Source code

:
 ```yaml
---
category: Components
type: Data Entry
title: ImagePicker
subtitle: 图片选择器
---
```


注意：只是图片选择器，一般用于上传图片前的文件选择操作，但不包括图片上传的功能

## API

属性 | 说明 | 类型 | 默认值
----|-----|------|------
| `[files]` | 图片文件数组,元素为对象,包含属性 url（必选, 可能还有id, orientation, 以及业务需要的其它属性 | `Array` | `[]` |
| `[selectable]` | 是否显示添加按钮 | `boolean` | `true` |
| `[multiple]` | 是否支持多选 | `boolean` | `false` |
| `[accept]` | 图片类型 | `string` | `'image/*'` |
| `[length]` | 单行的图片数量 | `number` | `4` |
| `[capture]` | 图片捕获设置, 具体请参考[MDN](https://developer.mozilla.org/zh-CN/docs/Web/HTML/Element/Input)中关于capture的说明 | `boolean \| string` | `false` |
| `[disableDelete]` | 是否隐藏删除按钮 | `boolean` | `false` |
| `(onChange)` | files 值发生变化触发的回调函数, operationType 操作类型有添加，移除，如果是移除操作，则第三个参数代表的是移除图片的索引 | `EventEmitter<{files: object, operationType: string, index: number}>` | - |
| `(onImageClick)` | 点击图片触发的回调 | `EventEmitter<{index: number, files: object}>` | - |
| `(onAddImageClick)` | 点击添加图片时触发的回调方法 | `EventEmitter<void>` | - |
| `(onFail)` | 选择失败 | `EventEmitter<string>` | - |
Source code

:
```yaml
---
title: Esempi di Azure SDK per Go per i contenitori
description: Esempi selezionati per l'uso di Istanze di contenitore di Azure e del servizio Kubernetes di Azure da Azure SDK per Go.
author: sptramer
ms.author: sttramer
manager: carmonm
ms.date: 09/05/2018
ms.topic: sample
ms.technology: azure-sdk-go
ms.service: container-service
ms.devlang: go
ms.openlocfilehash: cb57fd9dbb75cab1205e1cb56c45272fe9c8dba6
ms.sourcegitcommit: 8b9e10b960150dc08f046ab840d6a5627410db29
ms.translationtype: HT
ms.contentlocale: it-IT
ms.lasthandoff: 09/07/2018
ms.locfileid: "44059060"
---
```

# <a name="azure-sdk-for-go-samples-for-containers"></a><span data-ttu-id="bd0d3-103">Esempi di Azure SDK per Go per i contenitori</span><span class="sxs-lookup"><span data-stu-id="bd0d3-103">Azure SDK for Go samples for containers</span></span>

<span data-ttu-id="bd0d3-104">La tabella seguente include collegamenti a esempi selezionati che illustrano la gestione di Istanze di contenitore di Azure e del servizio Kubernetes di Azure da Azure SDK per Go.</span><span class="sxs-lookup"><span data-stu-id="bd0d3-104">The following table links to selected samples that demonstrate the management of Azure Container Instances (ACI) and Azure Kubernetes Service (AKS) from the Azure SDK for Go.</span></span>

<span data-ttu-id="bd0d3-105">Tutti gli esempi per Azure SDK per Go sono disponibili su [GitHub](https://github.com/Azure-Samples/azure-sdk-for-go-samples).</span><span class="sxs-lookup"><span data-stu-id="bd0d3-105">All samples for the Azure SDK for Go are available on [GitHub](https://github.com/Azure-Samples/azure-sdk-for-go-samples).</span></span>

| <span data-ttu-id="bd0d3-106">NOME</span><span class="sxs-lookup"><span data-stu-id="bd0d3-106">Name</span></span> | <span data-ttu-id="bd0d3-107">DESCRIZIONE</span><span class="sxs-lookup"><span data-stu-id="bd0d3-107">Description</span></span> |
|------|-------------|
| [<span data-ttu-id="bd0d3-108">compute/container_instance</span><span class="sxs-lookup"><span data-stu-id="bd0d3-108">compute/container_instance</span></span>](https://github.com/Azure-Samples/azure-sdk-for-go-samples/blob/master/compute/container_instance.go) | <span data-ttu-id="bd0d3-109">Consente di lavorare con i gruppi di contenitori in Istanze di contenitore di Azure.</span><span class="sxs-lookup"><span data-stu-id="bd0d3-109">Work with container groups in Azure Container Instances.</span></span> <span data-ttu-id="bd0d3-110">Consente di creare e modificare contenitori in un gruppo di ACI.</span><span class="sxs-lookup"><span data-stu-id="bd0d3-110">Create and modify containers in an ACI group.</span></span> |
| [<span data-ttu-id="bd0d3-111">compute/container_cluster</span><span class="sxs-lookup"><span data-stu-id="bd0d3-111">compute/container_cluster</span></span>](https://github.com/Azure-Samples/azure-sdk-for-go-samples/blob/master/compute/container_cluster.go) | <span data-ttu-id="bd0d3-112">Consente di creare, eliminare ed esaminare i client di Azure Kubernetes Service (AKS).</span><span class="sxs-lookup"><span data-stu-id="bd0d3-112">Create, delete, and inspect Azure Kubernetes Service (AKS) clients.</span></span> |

* **TASK TO CARRY OUT**: Gather all lines from the listing above in which "false" occurs.

* **TASK RESULT**:
| `[multiple]` | 是否支持多选 | `boolean` | `false` |
| `[capture]` | 图片捕获设置, 具体请参考[MDN](https://developer.mozilla.org/zh-CN/docs/Web/HTML/Element/Input)中关于capture的说明 | `boolean \| string` | `false` |
| `[disableDelete]` | 是否隐藏删除按钮 | `boolean` | `false` |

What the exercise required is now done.